▸ Material supplied:
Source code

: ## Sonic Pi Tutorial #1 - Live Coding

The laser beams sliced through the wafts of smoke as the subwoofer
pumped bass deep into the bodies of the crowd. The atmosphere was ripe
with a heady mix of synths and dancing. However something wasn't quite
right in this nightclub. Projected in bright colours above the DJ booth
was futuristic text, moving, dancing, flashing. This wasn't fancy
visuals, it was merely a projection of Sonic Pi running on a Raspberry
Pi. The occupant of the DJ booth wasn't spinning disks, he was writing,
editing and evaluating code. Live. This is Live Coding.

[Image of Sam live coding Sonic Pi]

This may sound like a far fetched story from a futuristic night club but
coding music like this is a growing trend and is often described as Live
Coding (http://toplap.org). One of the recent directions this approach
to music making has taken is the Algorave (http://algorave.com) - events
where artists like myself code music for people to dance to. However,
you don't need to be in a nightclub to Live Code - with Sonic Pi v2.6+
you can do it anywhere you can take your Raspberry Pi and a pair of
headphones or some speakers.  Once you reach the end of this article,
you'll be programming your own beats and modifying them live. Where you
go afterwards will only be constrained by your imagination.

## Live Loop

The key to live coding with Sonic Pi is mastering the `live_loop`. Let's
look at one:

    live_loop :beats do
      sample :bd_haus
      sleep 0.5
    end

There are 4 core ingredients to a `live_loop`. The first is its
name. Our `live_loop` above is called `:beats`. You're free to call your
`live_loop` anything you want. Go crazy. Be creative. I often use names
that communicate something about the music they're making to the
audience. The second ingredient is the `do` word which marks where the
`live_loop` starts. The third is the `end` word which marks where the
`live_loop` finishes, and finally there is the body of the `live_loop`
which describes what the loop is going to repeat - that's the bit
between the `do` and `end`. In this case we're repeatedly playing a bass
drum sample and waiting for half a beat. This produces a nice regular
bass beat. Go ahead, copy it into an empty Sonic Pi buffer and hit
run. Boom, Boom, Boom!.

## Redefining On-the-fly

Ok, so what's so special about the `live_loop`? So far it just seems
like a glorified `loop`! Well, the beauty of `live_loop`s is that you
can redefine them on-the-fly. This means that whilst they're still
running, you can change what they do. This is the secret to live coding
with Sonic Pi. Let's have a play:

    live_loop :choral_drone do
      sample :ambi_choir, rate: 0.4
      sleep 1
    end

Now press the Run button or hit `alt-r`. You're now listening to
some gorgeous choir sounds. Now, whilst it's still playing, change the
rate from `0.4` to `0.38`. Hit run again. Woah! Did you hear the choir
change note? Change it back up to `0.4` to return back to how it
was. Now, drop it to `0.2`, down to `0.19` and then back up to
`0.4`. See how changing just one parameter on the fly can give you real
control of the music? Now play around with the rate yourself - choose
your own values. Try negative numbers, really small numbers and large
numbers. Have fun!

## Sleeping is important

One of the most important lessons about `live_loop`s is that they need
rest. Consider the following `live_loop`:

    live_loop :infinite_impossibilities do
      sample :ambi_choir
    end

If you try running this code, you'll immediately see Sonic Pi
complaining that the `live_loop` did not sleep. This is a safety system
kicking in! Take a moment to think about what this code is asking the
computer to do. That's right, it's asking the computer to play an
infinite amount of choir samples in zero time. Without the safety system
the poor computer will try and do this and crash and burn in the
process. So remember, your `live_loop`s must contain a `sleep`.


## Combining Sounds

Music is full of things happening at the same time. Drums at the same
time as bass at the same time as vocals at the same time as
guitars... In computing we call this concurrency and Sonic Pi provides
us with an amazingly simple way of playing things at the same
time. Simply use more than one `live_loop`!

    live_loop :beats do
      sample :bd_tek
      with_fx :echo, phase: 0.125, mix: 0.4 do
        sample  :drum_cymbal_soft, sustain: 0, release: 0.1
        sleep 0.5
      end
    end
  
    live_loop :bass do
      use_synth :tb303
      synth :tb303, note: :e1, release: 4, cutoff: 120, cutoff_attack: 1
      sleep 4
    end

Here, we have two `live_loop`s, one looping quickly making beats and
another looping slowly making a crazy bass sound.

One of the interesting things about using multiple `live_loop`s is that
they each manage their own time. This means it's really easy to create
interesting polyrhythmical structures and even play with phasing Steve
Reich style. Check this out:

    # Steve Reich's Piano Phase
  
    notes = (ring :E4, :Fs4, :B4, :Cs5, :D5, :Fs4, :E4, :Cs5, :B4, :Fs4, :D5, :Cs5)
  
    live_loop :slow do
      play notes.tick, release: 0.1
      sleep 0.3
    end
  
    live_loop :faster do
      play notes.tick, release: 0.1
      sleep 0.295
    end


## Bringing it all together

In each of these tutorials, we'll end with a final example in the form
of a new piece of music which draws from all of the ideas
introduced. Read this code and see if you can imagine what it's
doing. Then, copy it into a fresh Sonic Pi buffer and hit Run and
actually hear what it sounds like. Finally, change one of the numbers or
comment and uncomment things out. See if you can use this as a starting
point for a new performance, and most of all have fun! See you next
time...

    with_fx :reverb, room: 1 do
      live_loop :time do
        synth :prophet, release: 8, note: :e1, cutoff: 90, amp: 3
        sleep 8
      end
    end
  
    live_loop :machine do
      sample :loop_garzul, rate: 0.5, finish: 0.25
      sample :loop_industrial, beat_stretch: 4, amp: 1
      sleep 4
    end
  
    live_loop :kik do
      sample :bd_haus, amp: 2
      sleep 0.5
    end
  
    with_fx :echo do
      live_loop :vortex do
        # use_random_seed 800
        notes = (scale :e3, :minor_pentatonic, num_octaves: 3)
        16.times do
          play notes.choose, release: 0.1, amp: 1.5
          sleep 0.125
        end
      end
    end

▸ Requirement: All lines above from the line with "numbers. Have fun!" through the line with "## Combining Sounds", both included, are to be set down exactly, with nothing else.

▸ Result:
numbers. Have fun!

## Sleeping is important

One of the most important lessons about `live_loop`s is that they need
rest. Consider the following `live_loop`:

    live_loop :infinite_impossibilities do
      sample :ambi_choir
    end

If you try running this code, you'll immediately see Sonic Pi
complaining that the `live_loop` did not sleep. This is a safety system
kicking in! Take a moment to think about what this code is asking the
computer to do. That's right, it's asking the computer to play an
infinite amount of choir samples in zero time. Without the safety system
the poor computer will try and do this and crash and burn in the
process. So remember, your `live_loop`s must contain a `sleep`.


## Combining Sounds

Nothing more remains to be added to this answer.